Sin embargo, hay películas en las que sí se defiende que la tarea fundamental del profesor es inculcar una disciplina académica básica, basada en normas de disciplina y enfocada en el trabajo duro para lograr alcanzar altas expectativas. Pero ninguna de ellas goza del favor del público, tampoco de la crítica, mucho menos de los premios de la Academia. Véase El hombre sin rostro de Mel Gibson (con el propio Gibson interpretando al profesor Mc Leod) y Con ganas de triunfar de Ramón Menéndez (con Edgar James Olmos como el profesor Escalante). Frente al profe John Keating de El club de los poetas muertos que les enseña el carpe diem, tanto el profesor como el profesor Escalante guían a sus alumnos por la senda de otro lema latino sapere aude. Frente al iconoclasta Keating, que manda arrancar páginas de los libros de texto, los iconodulos Mc Leod y Escalante hacen cavar agujeros en la tierra para aprender cálculo y les hacen ir a clase incluso los sábados y durante las vacaciones de Navidad. Frente al profe Keating que les anima a ser subversivos, los profesores Mc Leod y Escalante les exigen que tengan un pensamiento fundamentado, basado en la tradición, estructurado por la disciplina, encaminado a la excelencia, guiado por el honor y encaminado a la crítica constructiva. De manera reveladora, el modelo del profe Keating conduce a sus alumnos al desastre, mientras que el de los profesores Mc Leod y Escalante los lleva hacia el éxito. Sin embargo, es El club de los poetas muertos el que se ha convertido en el referente para los docentes, lo que les ha conducido a convertirse en miembros de un club, cierto, pero el de los profes zombis.

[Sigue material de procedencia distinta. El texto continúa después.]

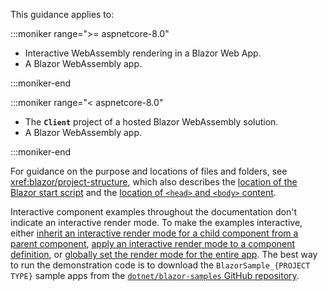 This guidance applies to:

:::moniker range=">= aspnetcore-8.0"

* Interactive WebAssembly rendering in a Blazor Web App.
* A Blazor WebAssembly app.

:::moniker-end

:::moniker range="< aspnetcore-8.0"

* The **`Client`** project of a hosted Blazor WebAssembly solution.
* A Blazor WebAssembly app.

:::moniker-end

For guidance on the purpose and locations of files and folders, see <xref:blazor/project-structure>, which also describes the [location of the Blazor start script](xref:blazor/project-structure#location-of-the-blazor-script) and the [location of `<head>` and `<body>` content](xref:blazor/project-structure#location-of-head-and-body-content).

Interactive component examples throughout the documentation don't indicate an interactive render mode. To make the examples interactive, either [inherit an interactive render mode for a child component from a parent component](xref:blazor/render-modes#apply-a-render-mode-to-a-component-instance), [apply an interactive render mode to a component definition](xref:blazor/render-modes#apply-a-render-mode-to-a-component-definition), or [globally set the render mode for the entire app](xref:blazor/render-modes#apply-a-render-mode-to-the-entire-app). The best way to run the demonstration code is to download the `BlazorSample_{PROJECT TYPE}` sample apps from the [`dotnet/blazor-samples` GitHub repository](https://github.com/dotnet/blazor-samples).
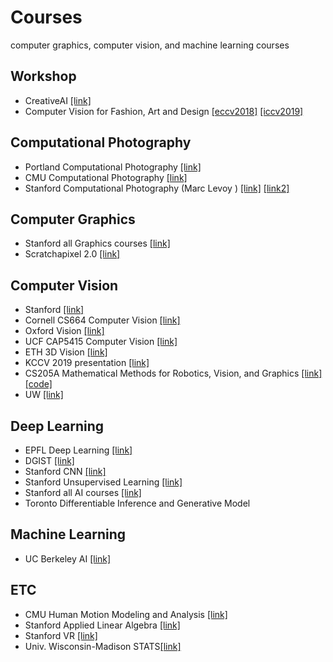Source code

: # Courses
computer graphics, computer vision, and machine learning courses


## Workshop
* CreativeAI [[link]](https://geometry.cs.ucl.ac.uk/creativeai/)
* Computer Vision for Fashion, Art and Design [[eccv2018]](https://sites.google.com/view/eccvfashion) [[iccv2019]](https://sites.google.com/view/cvcreative/)

## Computational Photography
* Portland Computational Photography [[link]](http://web.cecs.pdx.edu/~fliu/courses/cs510/index.htm)
* CMU Computational Photography [[link]](http://graphics.cs.cmu.edu/courses/15-463/2007_fall/][[link]][http://graphics.cs.cmu.edu/courses/15-463/2010_spring/)
* Stanford Computational Photography (Marc Levoy
) [[link]](https://sites.google.com/site/marclevoylectures/) [[link2]](http://graphics.stanford.edu/courses/cs178-09/)

## Computer Graphics
* Stanford all Graphics courses [[link]](https://graphics.stanford.edu/courses/)
* Scratchapixel 2.0 [[link]](https://www.scratchapixel.com/index.php?redirect)
## Computer Vision
* Stanford [[link]](http://vision.stanford.edu/teaching/cs131_fall1718/index.html)
* Cornell CS664 Computer Vision [[link]](http://www.cs.cornell.edu/courses/cs664/2008sp/)
* Oxford Vision [[link]](http://www.robots.ox.ac.uk/~az/lectures/index.html)
* UCF CAP5415 Computer Vision [[link]](http://www.cs.ucf.edu/~mtappen/cap5415/)
* ETH 3D Vision [[link]](http://www.cvg.ethz.ch/teaching/3dvision/courseSchedule.php)
* KCCV 2019 presentation [[link]](https://drive.google.com/drive/folders/1_oFtWc3gWO0blv3CuvwkKX3IVyYIZacf?fbclid=IwAR2wNicqj96Ai9r7HK__I205C0Mj-9FZMgjtBFCgVmxO4lbpzyZxjXvuFHo)
* CS205A Mathematical Methods for Robotics, Vision, and Graphics [[link]](https://graphics.stanford.edu/courses/cs205a-13-fall/schedule.html)[[code]](https://www.cs.toronto.edu/~duvenaud/courses/csc2541/index.html)
* UW [[link]](https://pjreddie.com/courses/computer-vision/)

## Deep Learning
* EPFL Deep Learning [[link]](https://documents.epfl.ch/users/f/fl/fleuret/www/dlc/)
* DGIST [[link]](https://github.com/InfolabAI/DeepLearning)
* Stanford CNN [[link]](http://cs231n.stanford.edu/)
* Stanford Unsupervised Learning [[link]](https://sites.google.com/view/berkeley-cs294-158-sp19/home)
* Stanford all AI courses [[link]](http://ai.stanford.edu/courses/)
* Toronto Differentiable Inference and Generative Model 

## Machine Learning
* UC Berkeley AI [[link]](http://ai.berkeley.edu/home.html)

## ETC
* CMU Human Motion Modeling and Analysis [[link]](http://www.cs.cmu.edu/~yaser/Fall2012_15869.html)
* Stanford Applied Linear Algebra [[link]](https://sites.google.com/view/berkeley-cs294-158-sp19/home)
* Stanford VR [[link]](https://stanford.edu/class/ee267/syllabus.html)
* Univ. Wisconsin-Madison STATS[[link]](https://github.com/rasbt/stat479-machine-learning-fs19?fbclid=IwAR2enpn5S9o2mwqL0_dpgC1cSmRmTaSP-QSGA5kO5AIrWY4kDUkXhH1YPUw)
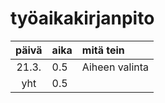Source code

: # työaikakirjanpito

| päivä | aika | mitä tein  |
| :----:|:-----| :-----|
| 21.3. | 0.5    | Aiheen valinta |
| yht   | 0.5   | | 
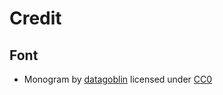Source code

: # Credit

## Font 
- Monogram by [datagoblin](https://datagoblin.itch.io/) licensed under [CC0](https://creativecommons.org/publicdomain/zero/1.0/)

Como decía, las películas con entrenadores deportivos son otra cosa. Aquí no hay profes, sino profesores en el sentido auténtico y propio del término, no su simulacro empático y edulcorado. Gene Hackman en Hoosiers (1986) presiona a sus estudiantes-jugadores hasta el límite, exigiendo la excelencia, solo la excelencia y nada más que la excelencia. Se hace lo que él dice, y punto, porque es el profesor y encarna el principio de autoridad. Y a quien no le guste, al banquillo a escuchar rap (Hickory, que así se llama el entrenador, tiene pinta de escuchar música country, la más detestada por la tribu progre, que también detesta el rap pero le hace la pelota para parecer juvenil y transgresora). Es de hecho lo que hace cuando el mejor del equipo se le ocurre lanzar a canasta antes de que el equipo haya dado los cuatro pases que les había ordenado, a pesar de que tiene que jugar el resto del partido con solo cuatro jugadores. Imaginen al típico espectador socialdemócrata (ni una mala palabra, ni una buena idea) tachándolo de fascista por no haber sido suficientemente dialogante. El profesor (tres sílabas, pro-fe-sor, tampoco es tan difícil, mentes débiles) los ha entrenado con dureza, prohibiéndoles encestar durante los entrenamientos para que trabajen en los pases, la defensa y la resistencia. Es mejor perder partidos que bajar el nivel de excelencia, erosionar la disciplina y tolerar la disrupción. Finalmente, la estrella del equipo se pone de lado del entrenador cuando pretenden echarlo: ha sido el alumno el que se ha elevado a la altura del profesor, en lugar del profe rebajarse al nivel del alumno. Para más de lo mismo véase The Karate Kid, Coach Carter o, últimamente, Top Gun: Maverick, la representación más genuina de que una institución escolar debe ser más parecida al ejército que a una guardería y que un profesor jamás debe reducirse a la condición lingüísticamente jibarizada, conceptualmente infantiloide y sectariamente incompetente de ser llamado, y mucho menos autodenominarse, "profe". Menos pedagogos al estilo de Paulo Freire y más capitanes en la senda de Tom Cruise.